Saturday, March 22, 2008

Gallery Censorship



After rereading my rant on the McMullen gallery (http://gerryyaum.blogspot.com/2008/01/definitioin-of-true-art-gallery.html)along with reading the biography of Robert Mapplethorpe by Partricia Morrisroe I thought I would add another entry on the whole Gallery style of censorship thing.

I am referring to a gallery that dictates to the artist by the power of it's ability to give out shows what the artist should produce. I think that many young artists fall into a trap. They want and need a show so badly that they compromise their artistic integrity to please the gallery and fit into the galleries rules (a form of control and censorship). Every gallery of course has the right to decide what they will show but when an artist does not show his important work because it does not fit into the gallery criteria for bland/safe art, something is lost by all of us. The artist does not grow in new and exciting directions but instead creates traditional by the book type art. The viewer because he is not challenged to think in new, different and exciting ways loses out. The gallery is also a loser because it is feeding the public art pabulum that is easily digested and not trying to create thought, discussion and an exchange of new and unique ideas.

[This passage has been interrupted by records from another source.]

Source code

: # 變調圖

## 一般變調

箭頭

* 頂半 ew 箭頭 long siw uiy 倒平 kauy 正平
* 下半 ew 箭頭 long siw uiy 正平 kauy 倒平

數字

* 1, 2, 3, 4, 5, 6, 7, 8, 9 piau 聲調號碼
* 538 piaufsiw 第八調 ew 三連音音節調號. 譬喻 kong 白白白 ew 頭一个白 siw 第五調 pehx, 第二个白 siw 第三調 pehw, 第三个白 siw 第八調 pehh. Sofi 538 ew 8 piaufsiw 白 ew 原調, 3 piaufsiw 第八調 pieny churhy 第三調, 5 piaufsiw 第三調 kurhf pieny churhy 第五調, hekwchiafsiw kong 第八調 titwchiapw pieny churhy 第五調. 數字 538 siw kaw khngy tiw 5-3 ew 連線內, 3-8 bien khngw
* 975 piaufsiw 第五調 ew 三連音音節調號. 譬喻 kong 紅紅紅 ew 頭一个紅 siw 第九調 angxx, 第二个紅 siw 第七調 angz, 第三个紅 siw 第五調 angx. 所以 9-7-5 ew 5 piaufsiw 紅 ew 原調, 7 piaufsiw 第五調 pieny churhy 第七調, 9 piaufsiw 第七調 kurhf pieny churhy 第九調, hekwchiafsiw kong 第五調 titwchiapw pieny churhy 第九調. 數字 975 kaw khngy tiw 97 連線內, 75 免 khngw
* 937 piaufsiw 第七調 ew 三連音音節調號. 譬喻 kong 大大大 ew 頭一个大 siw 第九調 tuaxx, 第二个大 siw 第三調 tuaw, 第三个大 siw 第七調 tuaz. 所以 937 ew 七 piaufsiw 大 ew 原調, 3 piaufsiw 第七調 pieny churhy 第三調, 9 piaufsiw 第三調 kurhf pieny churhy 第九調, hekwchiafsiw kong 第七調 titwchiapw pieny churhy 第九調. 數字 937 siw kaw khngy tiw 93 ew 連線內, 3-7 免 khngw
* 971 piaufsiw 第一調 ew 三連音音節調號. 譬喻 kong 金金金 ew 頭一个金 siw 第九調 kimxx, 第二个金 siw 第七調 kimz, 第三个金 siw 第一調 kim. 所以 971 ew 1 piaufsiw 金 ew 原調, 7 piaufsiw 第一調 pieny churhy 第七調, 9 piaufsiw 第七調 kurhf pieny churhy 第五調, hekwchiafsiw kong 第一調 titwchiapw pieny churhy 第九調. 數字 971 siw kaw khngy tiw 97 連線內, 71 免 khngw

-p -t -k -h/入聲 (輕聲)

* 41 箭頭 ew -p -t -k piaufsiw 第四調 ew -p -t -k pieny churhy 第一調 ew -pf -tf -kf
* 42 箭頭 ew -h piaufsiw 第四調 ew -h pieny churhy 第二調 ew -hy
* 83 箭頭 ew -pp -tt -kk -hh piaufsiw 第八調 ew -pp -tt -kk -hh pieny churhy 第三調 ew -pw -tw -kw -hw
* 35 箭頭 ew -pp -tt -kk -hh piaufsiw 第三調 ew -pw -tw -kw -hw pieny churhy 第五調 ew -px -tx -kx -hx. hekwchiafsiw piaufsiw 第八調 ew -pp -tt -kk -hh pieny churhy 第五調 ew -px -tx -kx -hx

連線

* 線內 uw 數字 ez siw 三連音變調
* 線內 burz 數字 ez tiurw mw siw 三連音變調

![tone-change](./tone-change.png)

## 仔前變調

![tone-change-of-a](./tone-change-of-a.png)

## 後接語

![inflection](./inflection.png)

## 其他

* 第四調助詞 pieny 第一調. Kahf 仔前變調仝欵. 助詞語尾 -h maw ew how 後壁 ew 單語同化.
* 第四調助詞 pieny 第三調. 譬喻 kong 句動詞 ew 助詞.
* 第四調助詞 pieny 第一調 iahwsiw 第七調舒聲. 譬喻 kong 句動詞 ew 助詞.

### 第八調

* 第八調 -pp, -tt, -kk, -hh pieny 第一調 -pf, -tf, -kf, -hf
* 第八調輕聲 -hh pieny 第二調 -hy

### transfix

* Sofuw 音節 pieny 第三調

Some interesting selections from the Mapplethorpe biography from TRUE art gallery owner/curators.

Simon Lowinsky of the Simon Lowinsky Gallery of San Francisco.

"I think Robert liked me, but I knew he despised Jews, and I happened to be Jewish. We both felt uncomfortable with each other. I believed his pictures had to be shown--if we're dealing with artists, we have to be able to exhibit anything that anyone makes--"

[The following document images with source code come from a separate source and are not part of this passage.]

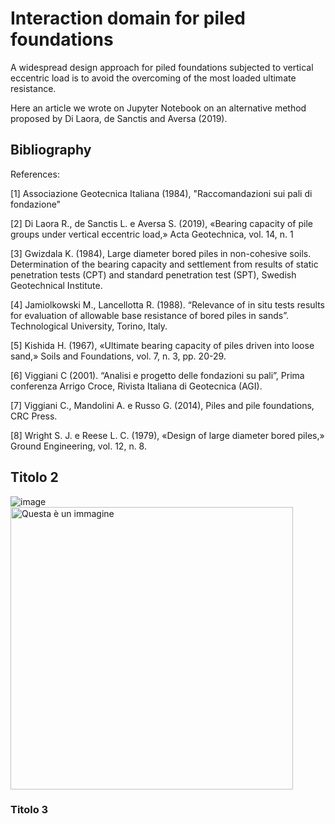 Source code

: # Interaction domain for piled foundations
A widespread design approach for piled foundations subjected to vertical eccentric load is to avoid the overcoming of the most loaded ultimate resistance.

Here an article we wrote on Jupyter Notebook on an alternative method proposed by Di Laora, de Sanctis and Aversa (2019).

## Bibliography
References:

[1] Associazione Geotecnica Italiana (1984), "Raccomandazioni sui pali di fondazione"

[2] Di Laora R., de Sanctis L. e Aversa S. (2019), «Bearing capacity of pile groups under vertical eccentric load,» Acta Geotechnica, vol. 14, n. 1

[3] Gwizdala K. (1984), Large diameter bored piles in non-cohesive soils. Determination of the bearing capacity and settlement from results of static penetration tests (CPT) and standard penetration test (SPT), Swedish Geotechnical Institute.

[4] Jamiolkowski M., Lancellotta R. (1988). “Relevance of in situ tests results for evaluation of allowable base resistance of bored piles in sands”. Technological University, Torino, Italy.

[5] Kishida H. (1967), «Ultimate bearing capacity of piles driven into loose sand,» Soils and Foundations, vol. 7, n. 3, pp. 20-29. 

[6] Viggiani C (2001). “Analisi e progetto delle fondazioni su pali”, Prima conferenza Arrigo Croce, Rivista Italiana di Geotecnica (AGI).

[7] Viggiani C., Mandolini A. e Russo G. (2014), Piles and pile foundations, CRC Press.

[8] Wright S. J. e Reese L. C. (1979), «Design of large diameter bored piles,» Ground Engineering, vol. 12, n. 8.

## Titolo 2
![image](https://user-images.githubusercontent.com/114191578/193475410-f092bfbb-a312-49c6-829b-5e91d792b3cd.png)
<img width="452" alt="Questa è un immagine" src="https://user-images.githubusercontent.com/64694875/192977065-4e79d147-41b6-4841-89cf-1d362d250fe3.png">

### Titolo 3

Edward de Celle part owner of the Lawson de Celle Gallery San Francisco.
"I was curious to meet him, but he was not what I expected at all. I had imagined a much stronger physical presence. He was slight and shy and terribly polite and humble. We had a table where we could look at the photographs, and I remember opening this box. I had seen pornography before, but his pictures were really more graphic because they're better pictures and they draw you in more. The one that disturbed me the most was the man putting his finger into his urethra. I was revolted but I was also mesmerized. I kept staring at these things, and I purposely didn't react because I didn't want to seem, I suppose, unsophisticated. I kept thinking, There's something wrong with me if I can't just look at these pictures in a objective way. It's like the emperors new clothes you have to prove your unflappable. I was happy to put the lid back on the box, and I was kind of reeling. I thought, How can I show these pictures in my gallery? Because my immediate thought was not about the quality of the pictures, or whether or they were art, but about the teacher from the local girl's school who always brought her class into the gallery. I kept seeing those little girls in their pleated skirts, and I thought, Oh my word!"


This gallery also censored Mapplethorpe’s work but eventually it went onto critical acclaim and international success after being shown at a non profit exhibition space funded by the National Endowment for the Arts. The eventual show title was called CENSORED. The cover of the invitation to the show (at Mapplethorpe's insistence) was Robert Mapplethorpe’s self portrait with a bullwhip up his rectum.